The Lord led Pastor Carey to that Ephesians 4 passage and challenged him to actually do it. And he did. Harvey Carey successfully planted and grew a church with zero staff. Zip. Nada. Just one pastor determined to build a church according to God’s blueprint. (Just this year, Citadel added an executive pastor. Prior to that, it was Pastor Carey, a music minister, and an administrative assistant.)

“The purpose of leadership is not to do the ministry, but to equip those around us to do the ministry.”

When people ask Pastor Carey, How did you do all that ministry with just you?”, he replies that his whole job is to take those people who come every week and equip them to do the work of ministry. He went on to say, “The job of the leader is to equip, to build up, to develop, to train those in our ranks to go out and do the work of ministry. What kind of revolution would there be with your volunteers if they quit coming to meetings expecting you to provide every single detail of what they are supposed to do, but instead you equip, train, encourage and exhort them in the things they are uniquely gifted to do and release them to the world to do the ministry, then come back together and do it all over again?”

Something else he said really hit home with me. “Why do we have singles ministry, men’s ministry, women’s ministry, youth ministry…? Why have we made it ministry to those people rather than ministry by those people. We are like cruise directors who entertain and come up with new ideas to make that group happy. Who said that is the biblical model for ministry? Do you know how much money is wasted in the Body of Christ on staff who are glorified cruise directors as opposed to having individuals who are gifted to help equip those in the ministry to do the ministry? While they are doing the work of ministry, they build community, build relationships, do life together, and then they grow as they do the ministry!”

Before we ask for “new learning,” perhaps we should examine whether we are actually using the “old learning!” I encourage you to visit Citadel’s website at http://citadeloffaith.org to see what happens when a leader actually uses the “old learning.” And then you may want to ask yourself if you have become a glorified cruise director… or are you an equipper: one who intentionally equips, encourages, exhorts and releases those God brings to you so that they are doing the ministry?

2 thoughts on “Cruise Director or Equipper?

  1. As usual, good article and an arrow right to me Andee! I liked the inclusion of Pr. Carey’s website.

    It was a good presentation at LifeServe and this is a good recap and reminder. What I struggle with is how to equip those that don’t seem to want (or is ready for?) equipping. How do you give people salt to want to strive to higher leadership roles and deeper service and move people away from the expectations of having a cruise director on staff?

  2. That is such a challenge, Rachel, for all of us!
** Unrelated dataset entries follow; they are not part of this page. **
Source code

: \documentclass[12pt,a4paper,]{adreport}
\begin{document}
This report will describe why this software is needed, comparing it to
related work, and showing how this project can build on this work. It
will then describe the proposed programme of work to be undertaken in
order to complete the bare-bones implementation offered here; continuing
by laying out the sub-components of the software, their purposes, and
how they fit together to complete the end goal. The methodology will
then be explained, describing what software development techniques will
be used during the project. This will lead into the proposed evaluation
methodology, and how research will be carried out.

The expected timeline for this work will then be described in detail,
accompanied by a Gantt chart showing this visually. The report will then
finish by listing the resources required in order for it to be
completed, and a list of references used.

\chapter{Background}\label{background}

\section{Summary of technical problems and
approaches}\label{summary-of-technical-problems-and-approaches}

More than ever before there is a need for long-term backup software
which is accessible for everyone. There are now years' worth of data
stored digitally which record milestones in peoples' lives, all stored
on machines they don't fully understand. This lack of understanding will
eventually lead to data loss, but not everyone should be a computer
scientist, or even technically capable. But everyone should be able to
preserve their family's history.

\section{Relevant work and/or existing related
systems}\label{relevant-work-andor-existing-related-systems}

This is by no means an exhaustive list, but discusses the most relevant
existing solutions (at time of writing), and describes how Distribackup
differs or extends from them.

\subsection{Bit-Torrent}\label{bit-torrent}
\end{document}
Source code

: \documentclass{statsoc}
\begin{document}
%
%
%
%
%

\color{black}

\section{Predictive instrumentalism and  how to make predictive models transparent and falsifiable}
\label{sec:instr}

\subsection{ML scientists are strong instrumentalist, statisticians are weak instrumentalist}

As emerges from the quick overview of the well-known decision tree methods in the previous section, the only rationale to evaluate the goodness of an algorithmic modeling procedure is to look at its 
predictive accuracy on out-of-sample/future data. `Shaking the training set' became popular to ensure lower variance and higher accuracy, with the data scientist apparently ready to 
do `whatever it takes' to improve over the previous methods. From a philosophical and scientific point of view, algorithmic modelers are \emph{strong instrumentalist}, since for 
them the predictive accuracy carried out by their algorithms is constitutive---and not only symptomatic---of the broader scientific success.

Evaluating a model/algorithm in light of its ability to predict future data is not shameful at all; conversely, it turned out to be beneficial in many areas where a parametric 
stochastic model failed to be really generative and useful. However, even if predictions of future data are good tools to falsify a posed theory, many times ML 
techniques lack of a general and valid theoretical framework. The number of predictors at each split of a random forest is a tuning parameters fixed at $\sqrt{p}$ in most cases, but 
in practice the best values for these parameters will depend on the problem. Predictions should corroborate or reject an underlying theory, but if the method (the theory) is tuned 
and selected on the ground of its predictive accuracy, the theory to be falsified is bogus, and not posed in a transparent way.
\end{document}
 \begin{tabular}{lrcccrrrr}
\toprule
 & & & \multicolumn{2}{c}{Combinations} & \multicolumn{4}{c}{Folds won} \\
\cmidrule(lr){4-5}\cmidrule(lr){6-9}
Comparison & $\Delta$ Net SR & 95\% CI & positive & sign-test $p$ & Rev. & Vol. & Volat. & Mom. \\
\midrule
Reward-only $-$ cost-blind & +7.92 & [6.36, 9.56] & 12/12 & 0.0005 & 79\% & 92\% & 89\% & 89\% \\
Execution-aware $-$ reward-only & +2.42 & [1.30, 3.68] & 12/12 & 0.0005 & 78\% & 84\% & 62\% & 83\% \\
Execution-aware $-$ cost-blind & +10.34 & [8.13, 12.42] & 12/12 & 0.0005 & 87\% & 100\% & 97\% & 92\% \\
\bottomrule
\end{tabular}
I wish I had some magic formula but, alas, I do not. 🙂 However, I have been thinking a lot lately about what it might look like if we did a better job of helping people see their ministry in the context of their every day life. For example, reframe fixing breakfast for the family and getting them off to school and work in the context of serving Jesus. I know many of us talk about this, but I think it takes consistently asking the right questions to reframe the mundane routine of life into serving opportunities until we think of everything as ministry. Not a new concept, certainly–Brother Andrew wrote about some time ago! If we could begin to think like that, however, would it be easier then to extend ourselves beyond the everyday stuff to something requiring a little more effort, something outside our comfort zone? Would that create a desire for folks to know their gifting and identify their heart for issues or people groups so that they could serve more effectively? I don’t know, but it’s just something that’s been bubbling inside me for awhile now!